5% is a lot for doing nothing, maybe I am in wrong game, though any suggestions where to live near Diera/DIFC is welcome, I want somewhere I can walk to shops etc. I understand that I will probably need to get my finger out at some stage and drive, its not that I am a bad driver, I always get lost, even in Dublin!, so lets say I will be using Taxi for an extended while, thats why any advice on where to live not to far from Diera is helpful

I think I will not consider the palm now, looks nice and all that but more for short term stays

How much per trip to Deira and DIFC ( the company moves there next year) from Marina then?, and how long in taxi?, also is metro feasible?

Whats the pints situation like in the Marina, ?

I am from County Down, A place called Portaferry, its a small village on the Ards


----------



## oh! (Feb 24, 2010)

Since in the beginning you mentioned the beach...so Jumeiah villas would have been ideal for you...a decent one starts of at 200K...

But if you look at the combination of beach, shops...Marina is the place to be. Well Marina is about 20 minutes drive from DIFC and another 15 from Diera under normal traffic conditions...even lesser really early morning or really late at night and much much more if you get stuck in heavy traffic.

But since you are not planning to drive for the time being...Marina can be a hassle as their metros are not open yet (heard rumors of April and May) and if you stay near the beach, you will be far away from the metro stations...so it defeats the purpose.

Lofts I heard are good and so is old town within downtown...you won't get the beach but you will get the famous Dubai Mall (the largest in the world)...so you will have plenty of shops to walk to. Just check of the lofts location vs. proximity to Dubai Mall on the net (I know I have seen a downtown map).

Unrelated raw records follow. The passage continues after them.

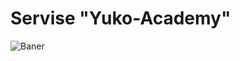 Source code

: <h1>Servise <strong>"Yuko-Academy"</strong></h1>

<p>
	<img src="https://i.ibb.co/JqfLJx2/baner-yoko.png" alt="Baner">
</p>


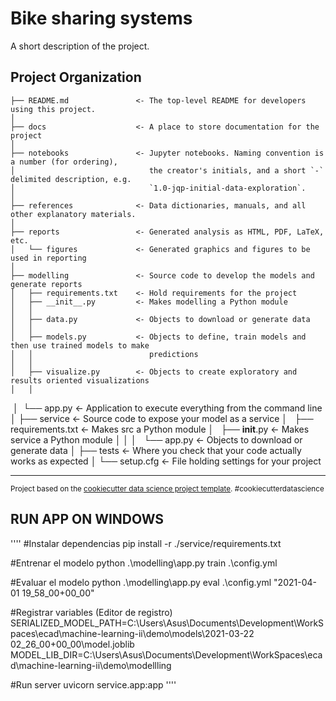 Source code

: Bike sharing systems 
==============================

A short description of the project.

Project Organization
------------

    ├── README.md               <- The top-level README for developers using this project.
    │
    ├── docs                    <- A place to store documentation for the project
    │
    ├── notebooks               <- Jupyter notebooks. Naming convention is a number (for ordering),
    │                              the creator's initials, and a short `-` delimited description, e.g.
    │                              `1.0-jqp-initial-data-exploration`.
    │
    ├── references              <- Data dictionaries, manuals, and all other explanatory materials.
    │
    ├── reports                 <- Generated analysis as HTML, PDF, LaTeX, etc.
    │   └── figures             <- Generated graphics and figures to be used in reporting
    │
    ├── modelling               <- Source code to develop the models and generate reports
    │   ├── requirements.txt    <- Hold requirements for the project
    │   ├── __init__.py         <- Makes modelling a Python module
    │   │
    │   ├── data.py             <- Objects to download or generate data
    │   │
    │   ├── models.py           <- Objects to define, train models and then use trained models to make
    │   │                          predictions
    │   │
    │   ├── visualize.py        <- Objects to create exploratory and results oriented visualizations
    │   │    
    │   └── app.py              <- Application to execute everything from the command line
    │
    ├── service                 <- Source code to expose your model as a service
    │   ├── requirements.txt    <- Makes src a Python module
    │   ├── __init__.py         <- Makes service a Python module
    │   │
    │   └── app.py              <- Objects to download or generate data
    │
    ├── tests                   <- Where you check that your code actually works as expected
    │
    └── setup.cfg               <- File holding settings for your project


--------

<p><small>Project based on the <a target="_blank" href="https://drivendata.github.io/cookiecutter-data-science/">cookiecutter data science project template</a>. #cookiecutterdatascience</small></p>


## RUN APP ON WINDOWS
''''
#Instalar dependencias
pip install -r ./service/requirements.txt

#Entrenar el modelo
python .\modelling\app.py train .\config.yml

#Evaluar el modelo
python .\modelling\app.py eval .\config.yml "2021-04-01 19_58_00+00_00"


#Registrar variables (Editor de registro)
SERIALIZED_MODEL_PATH=C:\Users\Asus\Documents\Development\WorkSpaces\ecad\machine-learning-ii\demo\models\2021-03-22 02_26_00+00_00\model.joblib
MODEL_LIB_DIR=C:\Users\Asus\Documents\Development\WorkSpaces\ecad\machine-learning-ii\demo\modellling

#Run server
uvicorn service.app:app
''''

You could also stay in Bur, middle of both (deira and DIFC), tons and tons of shops and ofcourse Metro...but no beach 

So if getting to your work place is priority...choose Downtown and you'll get shops as well

If you want beach and shops but can do a little juggling with getting to work...then choose Marina and in particular something like the JBR...(You get the beach, splended sea views and the jbr walk which has a lot of shops)...for getting to work, you can get a cab to either MOE metro station (cost you around 20 - 25 AED per trip) or to the Nakheel Harbour Towers station (cost you around 15 AED per trip)...

So there...hope I have confused you enough


----------



## St Arthur (Mar 16, 2010)

very informative!, a bit of a champion post! I am not keen on a villa and 200K is a tad too much more than I want to spend, , its just my wife and myself at the most and sometimes just me!!. So I think an apartment is what we need. The beach is not really that important, and the end of the day a beach is a beach, so all in all 35 minutes to Diera from Marina normally, maybe that may discount the marina maybe.

I think the LOFTs and Downtown are the favorites at the moment by a nose, when you say close to shops, also close to supermarkets or somewhere where i can buy weekly food ( carry home walking in some bags or taxi if tired). I will resarch Bur as well

how fast does metro go?, how long would those trips take. Living in Downtown etc, would it be too far to walk to Diera? I think I was in the old town, are they the low level apartments and they are a sort of yellow?


----------



## oh! (Feb 24, 2010)

old town...yes they are the low rise, yellow colored apartments and very beautiful...

Downtown, well if you are near the Dubai Mall...you'll get Waitrose in it...quite a big hyper, depending on your building location you'll be able to walk back. But I find Waitrose to be a tad bit expensive when I compare it to Carre four.

In Bur you'll get standard old dubai style apartment blocks, but a spinneys or a choithram is at walking distance from almost anywhere.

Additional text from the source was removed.